DATA FOR REVIEW
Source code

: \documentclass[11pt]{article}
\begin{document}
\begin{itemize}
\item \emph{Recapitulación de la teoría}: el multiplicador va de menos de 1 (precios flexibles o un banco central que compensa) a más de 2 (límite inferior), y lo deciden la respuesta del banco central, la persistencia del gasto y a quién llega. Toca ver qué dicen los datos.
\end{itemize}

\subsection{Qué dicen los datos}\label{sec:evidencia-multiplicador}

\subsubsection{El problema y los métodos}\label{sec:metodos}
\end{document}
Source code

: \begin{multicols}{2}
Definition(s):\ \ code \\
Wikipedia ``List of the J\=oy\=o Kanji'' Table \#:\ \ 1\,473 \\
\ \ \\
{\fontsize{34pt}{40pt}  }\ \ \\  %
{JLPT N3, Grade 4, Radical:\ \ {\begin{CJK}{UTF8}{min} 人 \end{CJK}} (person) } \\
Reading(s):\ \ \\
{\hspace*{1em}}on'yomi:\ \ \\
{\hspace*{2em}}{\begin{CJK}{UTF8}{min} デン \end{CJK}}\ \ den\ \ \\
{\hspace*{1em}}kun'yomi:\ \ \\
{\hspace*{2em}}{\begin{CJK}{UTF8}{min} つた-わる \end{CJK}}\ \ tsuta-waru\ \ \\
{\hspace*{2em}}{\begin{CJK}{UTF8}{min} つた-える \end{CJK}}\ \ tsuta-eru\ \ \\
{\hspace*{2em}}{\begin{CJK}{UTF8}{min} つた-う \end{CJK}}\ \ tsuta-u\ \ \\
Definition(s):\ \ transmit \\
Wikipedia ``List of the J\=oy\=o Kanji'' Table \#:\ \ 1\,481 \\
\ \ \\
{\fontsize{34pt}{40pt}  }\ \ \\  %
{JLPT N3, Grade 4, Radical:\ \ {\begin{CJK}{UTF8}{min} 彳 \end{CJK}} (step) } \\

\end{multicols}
---
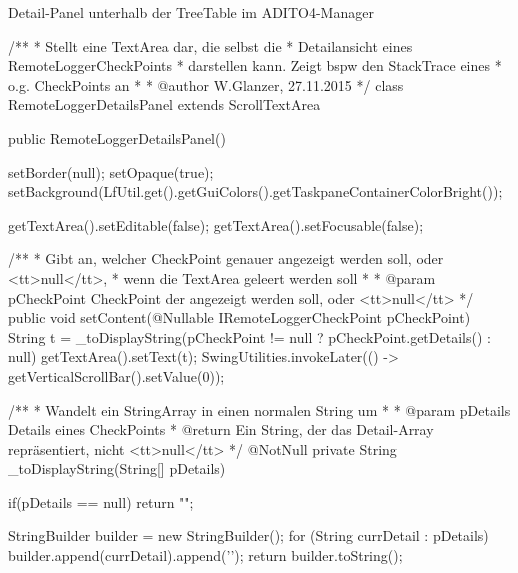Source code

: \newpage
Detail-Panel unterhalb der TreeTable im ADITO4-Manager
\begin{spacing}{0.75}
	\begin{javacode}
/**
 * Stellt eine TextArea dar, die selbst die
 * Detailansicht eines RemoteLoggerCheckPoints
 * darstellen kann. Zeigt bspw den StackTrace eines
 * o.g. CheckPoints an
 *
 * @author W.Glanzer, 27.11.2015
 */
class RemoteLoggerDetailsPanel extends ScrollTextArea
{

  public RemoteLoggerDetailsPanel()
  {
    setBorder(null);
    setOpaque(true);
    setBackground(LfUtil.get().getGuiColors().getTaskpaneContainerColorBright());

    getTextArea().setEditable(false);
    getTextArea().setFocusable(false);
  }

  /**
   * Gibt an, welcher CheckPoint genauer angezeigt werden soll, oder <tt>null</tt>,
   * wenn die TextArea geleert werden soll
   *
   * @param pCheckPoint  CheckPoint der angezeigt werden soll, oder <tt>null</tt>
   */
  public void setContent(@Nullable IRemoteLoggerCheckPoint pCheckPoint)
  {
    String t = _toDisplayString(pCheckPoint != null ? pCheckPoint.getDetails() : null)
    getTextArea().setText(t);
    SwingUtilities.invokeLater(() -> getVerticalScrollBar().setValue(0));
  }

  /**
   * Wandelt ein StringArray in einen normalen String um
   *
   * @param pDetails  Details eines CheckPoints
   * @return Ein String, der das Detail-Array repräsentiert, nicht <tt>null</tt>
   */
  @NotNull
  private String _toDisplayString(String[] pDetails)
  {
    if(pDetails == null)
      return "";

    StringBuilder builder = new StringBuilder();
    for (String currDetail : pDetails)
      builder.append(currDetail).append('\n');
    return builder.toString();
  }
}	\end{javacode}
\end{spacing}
* * *
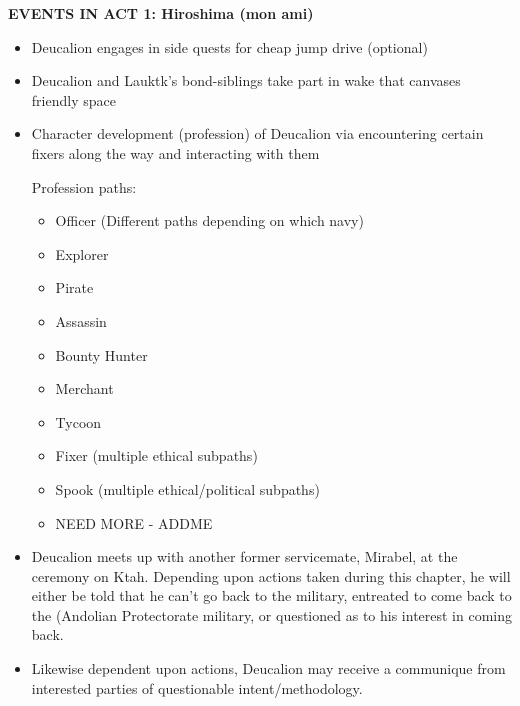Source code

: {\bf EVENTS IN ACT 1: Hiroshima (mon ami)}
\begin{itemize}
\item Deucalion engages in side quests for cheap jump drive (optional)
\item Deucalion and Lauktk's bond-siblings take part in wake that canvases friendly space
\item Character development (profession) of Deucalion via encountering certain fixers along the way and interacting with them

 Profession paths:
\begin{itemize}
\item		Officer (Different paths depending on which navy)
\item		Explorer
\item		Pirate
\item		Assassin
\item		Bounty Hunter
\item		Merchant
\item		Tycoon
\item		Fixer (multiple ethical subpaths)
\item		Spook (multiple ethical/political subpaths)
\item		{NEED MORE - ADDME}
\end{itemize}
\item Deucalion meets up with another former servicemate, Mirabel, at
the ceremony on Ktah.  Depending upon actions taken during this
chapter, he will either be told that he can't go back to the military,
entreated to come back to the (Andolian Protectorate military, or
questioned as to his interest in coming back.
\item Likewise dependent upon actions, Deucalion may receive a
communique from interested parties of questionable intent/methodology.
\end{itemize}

YOUR GOAL
An answer is complete only when it holds every line above containing the string "Wikipedia".

RESPONSE FOR THIS EXERCISE
Wikipedia ``List of the J\=oy\=o Kanji'' Table \#:\ \ 1\,473 \\
Wikipedia ``List of the J\=oy\=o Kanji'' Table \#:\ \ 1\,481 \\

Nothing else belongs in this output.